Carence fautive du notaire et pacte Dutreil

Commet une carence fautive dans l’accomplissement de son devoir de conseil le notaire qui ne renseigne pas sa cliente sur l’existence et les conditions d’un dispositif fiscal, au motif que les conditions de cet avantage ne seraient pas réunies.

Le pacte Dutreil constitue le principal régime de faveur permettant de réduire le coût fiscal de la transmission à titre gratuit, par donation ou succession, d’une entreprise sociétaire ou individuelle (CGI art. 787 B et C), en réduisant la base taxable aux droits de mutation à titre gratuit moyennant la souscription d’engagements fiscaux destinés à assurer la pérennité de l’entreprise et la poursuite de l’exploitation.

Sont ainsi, sous certaines conditions, exonérés de droits de succession les héritiers ou légataires des signataires du pacte, à concurrence de 75 % de la valeur des parts ou actions d'une société ayant une activité industrielle, commerciale, artisanale, agricole ou libérale (sociétés opérationnelles) transmises notamment par décès.

En l’espèce, une veuve et sa fille avaient, au décès de leur mari et père, recueilli sa succession, comprenant notamment un fonds de commerce.

Suite à un redressement de l’administration fiscale, l’une des héritières avait assigné le notaire chargé de la succession en responsabilité, notamment pour manquement à son devoir de conseil concernant la possibilité d’invoquer une exonération partielle Dutreil sur cet actif.

Si le notaire reconnaissait ne pas avoir renseigné sa cliente sur l’existence de ce dispositif fiscal, il arguait pour légitimer cette abstention, que les conditions d’application de l'avantage fiscal n’étaient pas réunies ; l’héritière ayant manifesté sa volonté de vendre le fonds de commerce.

Les juges rejettent ce moyen.

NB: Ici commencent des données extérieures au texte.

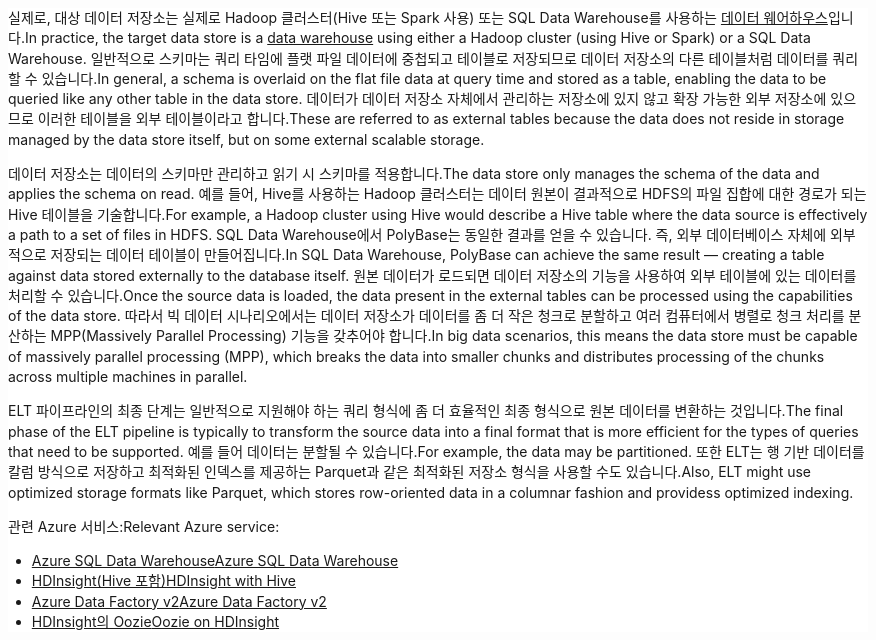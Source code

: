<span data-ttu-id="5b1c0-133">실제로, 대상 데이터 저장소는 실제로 Hadoop 클러스터(Hive 또는 Spark 사용) 또는 SQL Data Warehouse를 사용하는 [데이터 웨어하우스](./data-warehousing.md)입니다.</span><span class="sxs-lookup"><span data-stu-id="5b1c0-133">In practice, the target data store is a [data warehouse](./data-warehousing.md) using either a Hadoop cluster (using Hive or Spark) or a SQL Data Warehouse.</span></span> <span data-ttu-id="5b1c0-134">일반적으로 스키마는 쿼리 타임에 플랫 파일 데이터에 중첩되고 테이블로 저장되므로 데이터 저장소의 다른 테이블처럼 데이터를 쿼리할 수 있습니다.</span><span class="sxs-lookup"><span data-stu-id="5b1c0-134">In general, a schema is overlaid on the flat file data at query time and stored as a table, enabling the data to be queried like any other table in the data store.</span></span> <span data-ttu-id="5b1c0-135">데이터가 데이터 저장소 자체에서 관리하는 저장소에 있지 않고 확장 가능한 외부 저장소에 있으므로 이러한 테이블을 외부 테이블이라고 합니다.</span><span class="sxs-lookup"><span data-stu-id="5b1c0-135">These are referred to as external tables because the data does not reside in storage managed by the data store itself, but on some external scalable storage.</span></span> 

<span data-ttu-id="5b1c0-136">데이터 저장소는 데이터의 스키마만 관리하고 읽기 시 스키마를 적용합니다.</span><span class="sxs-lookup"><span data-stu-id="5b1c0-136">The data store only manages the schema of the data and applies the schema on read.</span></span> <span data-ttu-id="5b1c0-137">예를 들어, Hive를 사용하는 Hadoop 클러스터는 데이터 원본이 결과적으로 HDFS의 파일 집합에 대한 경로가 되는 Hive 테이블을 기술합니다.</span><span class="sxs-lookup"><span data-stu-id="5b1c0-137">For example, a Hadoop cluster using Hive would describe a Hive table where the data source is effectively a path to a set of files in HDFS.</span></span> <span data-ttu-id="5b1c0-138">SQL Data Warehouse에서 PolyBase는 동일한 결과를 얻을 수 있습니다. 즉, 외부 데이터베이스 자체에 외부적으로 저장되는 데이터 테이블이 만들어집니다.</span><span class="sxs-lookup"><span data-stu-id="5b1c0-138">In SQL Data Warehouse, PolyBase can achieve the same result &mdash; creating a table against data stored externally to the database itself.</span></span> <span data-ttu-id="5b1c0-139">원본 데이터가 로드되면 데이터 저장소의 기능을 사용하여 외부 테이블에 있는 데이터를 처리할 수 있습니다.</span><span class="sxs-lookup"><span data-stu-id="5b1c0-139">Once the source data is loaded, the data present in the external tables can be processed using the capabilities of the data store.</span></span> <span data-ttu-id="5b1c0-140">따라서 빅 데이터 시나리오에서는 데이터 저장소가 데이터를 좀 더 작은 청크로 분할하고 여러 컴퓨터에서 병렬로 청크 처리를 분산하는 MPP(Massively Parallel Processing) 기능을 갖추어야 합니다.</span><span class="sxs-lookup"><span data-stu-id="5b1c0-140">In big data scenarios, this means the data store must be capable of massively parallel processing (MPP), which breaks the data into smaller chunks and distributes processing of the chunks across multiple machines in parallel.</span></span>

<span data-ttu-id="5b1c0-141">ELT 파이프라인의 최종 단계는 일반적으로 지원해야 하는 쿼리 형식에 좀 더 효율적인 최종 형식으로 원본 데이터를 변환하는 것입니다.</span><span class="sxs-lookup"><span data-stu-id="5b1c0-141">The final phase of the ELT pipeline is typically to transform the source data into a final format that is more efficient for the types of queries that need to be supported.</span></span> <span data-ttu-id="5b1c0-142">예를 들어 데이터는 분할될 수 있습니다.</span><span class="sxs-lookup"><span data-stu-id="5b1c0-142">For example, the data may be partitioned.</span></span> <span data-ttu-id="5b1c0-143">또한 ELT는 행 기반 데이터를 칼럼 방식으로 저장하고 최적화된 인덱스를 제공하는 Parquet과 같은 최적화된 저장소 형식을 사용할 수도 있습니다.</span><span class="sxs-lookup"><span data-stu-id="5b1c0-143">Also, ELT might use optimized storage formats like Parquet, which stores row-oriented data in a columnar fashion and providess optimized indexing.</span></span> 

<span data-ttu-id="5b1c0-144">관련 Azure 서비스:</span><span class="sxs-lookup"><span data-stu-id="5b1c0-144">Relevant Azure service:</span></span>

- [<span data-ttu-id="5b1c0-145">Azure SQL Data Warehouse</span><span class="sxs-lookup"><span data-stu-id="5b1c0-145">Azure SQL Data Warehouse</span></span>](/azure/sql-data-warehouse/sql-data-warehouse-overview-what-is)
- [<span data-ttu-id="5b1c0-146">HDInsight(Hive 포함)</span><span class="sxs-lookup"><span data-stu-id="5b1c0-146">HDInsight with Hive</span></span>](/azure/hdinsight/hadoop/hdinsight-use-hive)
- [<span data-ttu-id="5b1c0-147">Azure Data Factory v2</span><span class="sxs-lookup"><span data-stu-id="5b1c0-147">Azure Data Factory v2</span></span>](https://azure.microsoft.com/services/data-factory/)
- [<span data-ttu-id="5b1c0-148">HDInsight의 Oozie</span><span class="sxs-lookup"><span data-stu-id="5b1c0-148">Oozie on HDInsight</span></span>](/azure/hdinsight/hdinsight-use-oozie-linux-mac)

Dès lors que la consistance de la succession était susceptible, sous certaines conditions, de permettre à ses héritiers de bénéficier d’abattements fiscaux, et même si aucune question ne lui avait été posée en ce sens, le notaire était tenu d’en aviser sa cliente, sans préjuger de sa position et de sa profession au moment du décès.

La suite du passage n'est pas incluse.